Find the word "begin" in the data. Return every line where it appears.

(Working data)

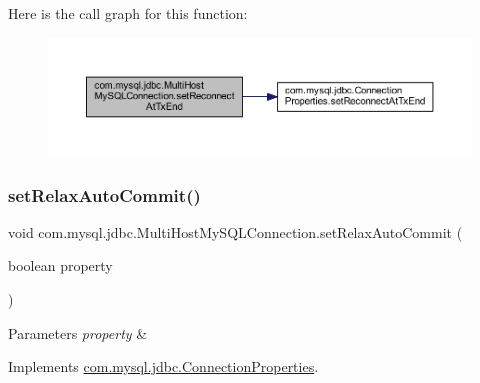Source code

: Here is the call graph for this function\+:
\nopagebreak
\begin{figure}[H]
\begin{center}
\leavevmode
\includegraphics[width=350pt]{classcom_1_1mysql_1_1jdbc_1_1_multi_host_my_s_q_l_connection_aee7c83d3df1213baf1db90fa072c6262_cgraph}
\end{center}
\end{figure}
\mbox{\label{classcom_1_1mysql_1_1jdbc_1_1_multi_host_my_s_q_l_connection_adb974ee9a13de24aeadca3f29dc01549}} 
\subsubsection{\texorpdfstring{set\+Relax\+Auto\+Commit()}{setRelaxAutoCommit()}}
{\footnotesize\ttfamily void com.\+mysql.\+jdbc.\+Multi\+Host\+My\+S\+Q\+L\+Connection.\+set\+Relax\+Auto\+Commit (\begin{DoxyParamCaption}\item[{boolean}]{property }\end{DoxyParamCaption})}


\begin{DoxyParams}{Parameters}
{\em property} & \\
\hline
\end{DoxyParams}


Implements \mbox{\hyperlink{interfacecom_1_1mysql_1_1jdbc_1_1_connection_properties_a2b1a30e309c80866f41d0bc85d16e958}{com.\+mysql.\+jdbc.\+Connection\+Properties}}.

(End Working data)

#### [Completed exercise]
\begin{figure}[H]
\begin{center}
{\footnotesize\ttfamily void com.\+mysql.\+jdbc.\+Multi\+Host\+My\+S\+Q\+L\+Connection.\+set\+Relax\+Auto\+Commit (\begin{DoxyParamCaption}\item[{boolean}]{property }\end{DoxyParamCaption})}
\begin{DoxyParams}{Parameters}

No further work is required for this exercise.